BEGIN Available data
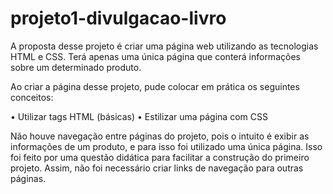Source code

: # projeto1-divulgacao-livro

A proposta desse projeto é criar uma página web utilizando as tecnologias HTML e CSS. Terá apenas uma única página que conterá informações sobre um determinado produto.

Ao criar a página desse projeto, pude colocar em prática os seguintes conceitos:

• Utilizar tags HTML (básicas)
• Estilizar uma página com CSS


Não houve navegação entre páginas do projeto, pois o intuito é exibir as informações de um produto, e para isso foi utilizado uma única página. Isso foi feito por uma questão didática para facilitar a construção do primeiro projeto. Assim, não foi necessário criar links de navegação para outras páginas.
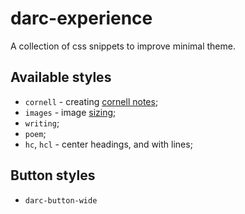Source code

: # darc-experience

A collection of css snippets to improve minimal theme.

## Available styles
- `cornell` - creating [cornell notes](https://willemstad.cc/Examples/CSSClass-Cornell);
- `images` - image [sizing](https://github.com/SlRvb/Obsidian--ITS-Theme/blob/main/Guide/Image-Positions.md#sizing);
- `writing`;
- `poem`;
- `hc`, `hcl` - center headings, and with lines;

## Button styles
- `darc-button-wide`
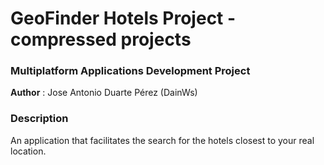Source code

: # GeoFinder Hotels Project - compressed projects
### Multiplatform Applications Development Project
**Author** : Jose Antonio Duarte Pérez (DainWs) <br/>
### Description
An application that facilitates the search for the hotels closest to your real location.
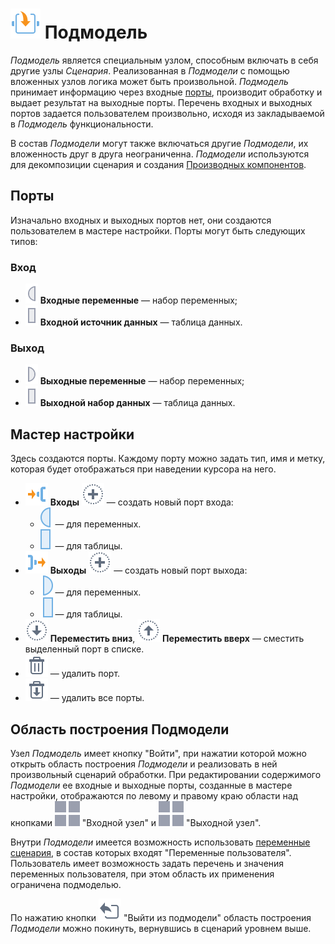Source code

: # ![Подмодель](../../images/icons/vendors/modelgeneric.svg) Подмодель

*Подмодель* является специальным узлом, способным включать в себя другие узлы *Сценария*. Реализованная в *Подмодели* с помощью вложенных узлов логика может быть произвольной. *Подмодель* принимает информацию через входные [порты](../../scenario/ports/README.md), производит обработку и выдает результат на выходные порты. Перечень входных и выходных портов задается пользователем произвольно, исходя из закладываемой в *Подмодель* функциональности.

В состав *Подмодели* могут также включаться другие *Подмодели*, их вложенность друг в друга неограниченна. *Подмодели* используются для декомпозиции сценария и создания [Производных компонентов](../../scenario/derived-component.md).

## Порты

Изначально входных и выходных портов нет, они создаются пользователем в мастере настройки. Порты могут быть следующих типов:

### Вход

* ![Входные переменные](../../images/icons/ports/input_variable_inactive.svg) **Входные переменные** — набор переменных;
* ![Входной источник данных](../../images/icons/ports/input_table_inactive.svg) **Входной источник данных** — таблица данных.

### Выход

* ![Выходные переменные](../../images/icons/ports/output_variable_inactive.svg) **Выходные переменные** — набор переменных;
* ![Выходной набор данных](../../images/icons/ports/output_table_inactive.svg) **Выходной набор данных** — таблица данных.

## Мастер настройки

Здесь создаются порты. Каждому порту можно задать тип, имя и метку, которая будет отображаться при наведении курсора на него.

* ![Входы](../../images/icons/system_object_18/system-objects_default-09.svg) **Входы** ![Новый порт](../../images/icons/toolbar-controls_18x18/toolbar-controls_18x18_plus_default.svg) — создать новый порт входа:
  * ![Для переменных](../../images/icons/ports/input_variable_hover.svg) — для переменных.
  * ![Для таблицы](../../images/icons/ports/input_table_hover.svg) — для таблицы.
* ![Выходы](../../images/icons/system_object_18/system-objects_default-10.svg) **Выходы** ![Новый порт](../../images/icons/toolbar-controls_18x18/toolbar-controls_18x18_plus_default.svg) — создать новый порт выхода:
  * ![Для переменных](../../images/icons/ports/output_variable_hover.svg) — для переменных.
  * ![Для таблицы](../../images/icons/ports/output_table_hover.svg) — для таблицы.
* ![Переместить вниз](../../images/icons/toolbar-controls_18x18/toolbar-controls_18x18_movedown_default.svg) **Переместить вниз**, ![Переместить вверх](../../images/icons/toolbar-controls_18x18/toolbar-controls_18x18_moveup_default.svg) **Переместить вверх** — сместить выделенный порт в списке.
* ![Удалить порт](../../images/icons/toolbar-controls_18x18/toolbar-controls_18x18_delete_default.svg) — удалить порт.
* ![Удалить все порты](../../images/icons/toolbar-controls_18x18/toolbar-controls_18x18_delete-all_default.svg) — удалить все порты.

## Область построения Подмодели

Узел *Подмодель* имеет кнопку "Войти", при нажатии которой можно открыть область построения *Подмодели* и реализовать в ней произвольный сценарий обработки. При редактировании содержимого *Подмодели* ее входные и выходные порты, созданные в мастере настройки, отображаются по левому и правому краю области над кнопками ![Выходной узел](../../images/icons/ports/submodel-port_20x20.svg) "Входной узел" и ![Выходной узел](../../images/icons/ports/submodel-port_20x20.svg) "Выходной узел".

Внутри *Подмодели* имеется возможность использовать [переменные сценария](../../scenario/variables/scenario-variables.md), в состав которых входят "Переменные пользователя". Пользователь имеет возможность задать перечень и значения переменных пользователя, при этом область их применения ограничена подмоделью.

По нажатию кнопки ![Выйти из подмодели](../../images/icons/submodel/back.svg) "Выйти из подмодели" область построения *Подмодели* можно покинуть, вернувшись в сценарий уровнем выше.
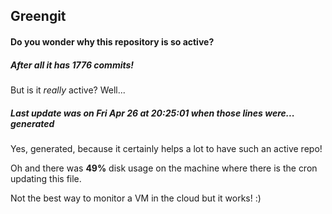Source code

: ## Greengit

#### Do you wonder why this repository is so active?

##### After all it has 1776 commits!

But is it *really* active? Well...

##### Last update was on Fri Apr 26 at 20:25:01 when those lines were... generated

Yes, generated, because it certainly helps a lot to have such an active repo!

Oh and there was **49%** disk usage on the machine
where there is the cron updating this file.

Not the best way to monitor a VM in the cloud but it works! :)
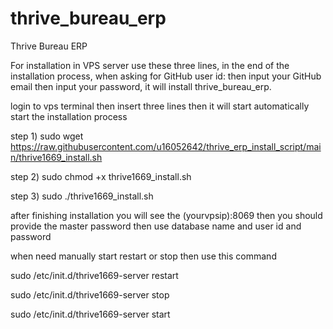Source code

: # thrive_bureau_erp
Thrive Bureau ERP

For installation in VPS server use these three lines, in the end of the installation process, when asking for GitHub user id: then input your GitHub email then input your password, it will install thrive_bureau_erp.

login to vps terminal then insert three lines then it will start automatically start the installation process

step 1)
sudo wget https://raw.githubusercontent.com/u16052642/thrive_erp_install_script/main/thrive1669_install.sh

step 2)
sudo chmod +x thrive1669_install.sh

step 3)
sudo ./thrive1669_install.sh


after finishing installation you will see the (yourvpsip):8069 then you should provide the master password then use database name and user id and password

when need manually start restart or stop then use this command

sudo /etc/init.d/thrive1669-server restart

sudo /etc/init.d/thrive1669-server stop

sudo /etc/init.d/thrive1669-server start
END Available data
**Task item**.
Above are the records; repeat their lines from the first through the line containing "página com CSS", and leave out each picture.

**Reply to the exercise**.
Source code

: # projeto1-divulgacao-livro

A proposta desse projeto é criar uma página web utilizando as tecnologias HTML e CSS. Terá apenas uma única página que conterá informações sobre um determinado produto.

Ao criar a página desse projeto, pude colocar em prática os seguintes conceitos:

• Utilizar tags HTML (básicas)
• Estilizar uma página com CSS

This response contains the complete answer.